Jeudi 7 Décembre 2017 - 22:07


A l’occasion de la 24è commémoration du décès de Félix Houphouët-Boigny, Laurent Dona-Fologo qui fut l’un des plus proches du père fondateur revient sur la vie de l’homme et fait des révélations sur l’héritage laissé par lui.

 
 

Dans une interview accordée au journal d’Abidjan, Laurent Dona Fologo se rappele d'un ''grand homme (qui) n’est pas mort et (...) ne mourra jamais''. «Je garde du Président Félix Houphouët Boigny, un homme exceptionnel. Ayant été son collaborateur, parfois son confident sur certains points. Son collaborateur sur le plan politique et ayant bénéficier de sa confiance très tôt; j’ai commencé à 25ans où j’étais déjà dans les sillages à Fraternité Matin. Tout est parti de là et j’ai eu la chance de bénéficier de sa confiance qui l’a amené à me confier beaucoup de missions en Côte d’Ivoire et hors du pays», se souvient-il. Selon Fologo, Alassane Ouattara et Henri Konan Bédié ont été tous des proches de Félix Houphouët-Boigny.

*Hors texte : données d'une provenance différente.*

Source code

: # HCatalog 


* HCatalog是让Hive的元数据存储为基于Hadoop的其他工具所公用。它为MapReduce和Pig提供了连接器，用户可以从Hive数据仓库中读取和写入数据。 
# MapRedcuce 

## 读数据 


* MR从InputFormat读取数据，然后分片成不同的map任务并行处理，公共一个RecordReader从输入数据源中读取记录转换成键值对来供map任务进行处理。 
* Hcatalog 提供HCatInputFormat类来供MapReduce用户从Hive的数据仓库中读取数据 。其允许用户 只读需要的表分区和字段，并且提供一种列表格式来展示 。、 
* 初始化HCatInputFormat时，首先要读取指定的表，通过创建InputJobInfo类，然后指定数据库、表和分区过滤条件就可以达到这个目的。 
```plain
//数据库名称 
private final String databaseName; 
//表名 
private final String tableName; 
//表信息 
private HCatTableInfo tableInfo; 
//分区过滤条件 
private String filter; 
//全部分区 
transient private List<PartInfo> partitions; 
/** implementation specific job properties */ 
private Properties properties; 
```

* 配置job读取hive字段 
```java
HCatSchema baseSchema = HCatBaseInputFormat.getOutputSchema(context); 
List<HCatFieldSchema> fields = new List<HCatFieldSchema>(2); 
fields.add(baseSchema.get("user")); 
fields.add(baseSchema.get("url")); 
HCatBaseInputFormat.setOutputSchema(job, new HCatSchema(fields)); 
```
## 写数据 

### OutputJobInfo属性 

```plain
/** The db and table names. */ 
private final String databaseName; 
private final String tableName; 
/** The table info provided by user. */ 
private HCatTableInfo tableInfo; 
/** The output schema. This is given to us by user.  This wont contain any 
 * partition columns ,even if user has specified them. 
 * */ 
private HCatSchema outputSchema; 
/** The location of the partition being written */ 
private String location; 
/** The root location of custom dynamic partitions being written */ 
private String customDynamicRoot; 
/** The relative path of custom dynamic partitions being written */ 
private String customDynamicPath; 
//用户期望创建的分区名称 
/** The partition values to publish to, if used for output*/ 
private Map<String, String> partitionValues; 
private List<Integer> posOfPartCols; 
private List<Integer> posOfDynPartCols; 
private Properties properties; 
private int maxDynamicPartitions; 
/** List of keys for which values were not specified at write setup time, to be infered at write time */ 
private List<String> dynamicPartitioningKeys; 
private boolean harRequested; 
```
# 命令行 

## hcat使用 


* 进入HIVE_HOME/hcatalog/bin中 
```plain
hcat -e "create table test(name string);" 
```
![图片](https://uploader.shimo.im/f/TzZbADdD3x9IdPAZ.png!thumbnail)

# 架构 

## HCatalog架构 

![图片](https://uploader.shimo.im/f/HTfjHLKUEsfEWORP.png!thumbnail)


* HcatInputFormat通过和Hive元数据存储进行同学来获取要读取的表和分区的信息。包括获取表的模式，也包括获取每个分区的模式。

«Le Président Bédié, a été ministre très tôt (35 ans). Le Président Ouattara, a été son premier premier ministre et le seul d’ailleurs. C’est lui qui l’a fait venir près de lui dans des moments très difficiles. Ces deux gouvernants principaux (Bédié et Ouattara) sont ses produits et fils spirituels. C’est pourquoi, je dis qu’il n’est pas mort», croit-il. Même s'il se dit satisfait de la bonne gestion actuelle de l'héritage laissé par le père fondateur, l'ancien secretaire général du PDCI-RDA reconnaît que les travaux du transfert de la capitale politique à Yamoussoukro tardent à se faire.

«Il y a néanmoins, quelques points qui me gênent. Le Président Gbagbo, pour des raisons politiques ou peut-être profonde, avait entrepris des actions qui devaient l’honorer notamment, la construction d’un mausolée à Abidjan et tout le monde voyait des grues au-dessus de la présidence. Le transfert de la capitale, une loi qui a été voté à l’Assemblée Nationale, il faut donc dire pour être vrai que Yamoussoukro est la capitale politique. Donc les actions que nous posons doivent être de transférer la capitale politique. Comme Washington par rapport à New York aux USA, au Brésil, Rio de Janeiro par rapport à Brasilia, Nigeria vous avez Lagos la capitale économique et Abuja la capitale politique. C’est ce que Houphouët voulait faire. Et jamais, nous n’avions abrogé cette loi et donc Yamoussoukro est bien la capitale politique. Les institutions politiques importantes doivent y être transférées», insiste-t-il.

Se rejouissant par ailleurs du fait que partis politiques au pouvoir comme de l'opposition se réclament tous de l’Houphouëtisme, Laurent Dona-Fologo a dit sa foi en l'avenir. «Je crois que l’allure que Ouattara a donné à la Côte d’Ivoire est claire et ceux qui viendront en tiendront compte de la même manière que les gouvernants d’aujourd’hui tiennent compte de ce que Félix Houphouët avait posé. Car, Houphouët a posé les fondations, il a élevé les murs comme il pouvait et nous constatons que Ouattara continue dans cette lancée. La vision n’a donc pas changé. Je pense que ceux qui viendront poursuivront dans cette voie à leur manière», a-t-il esperé.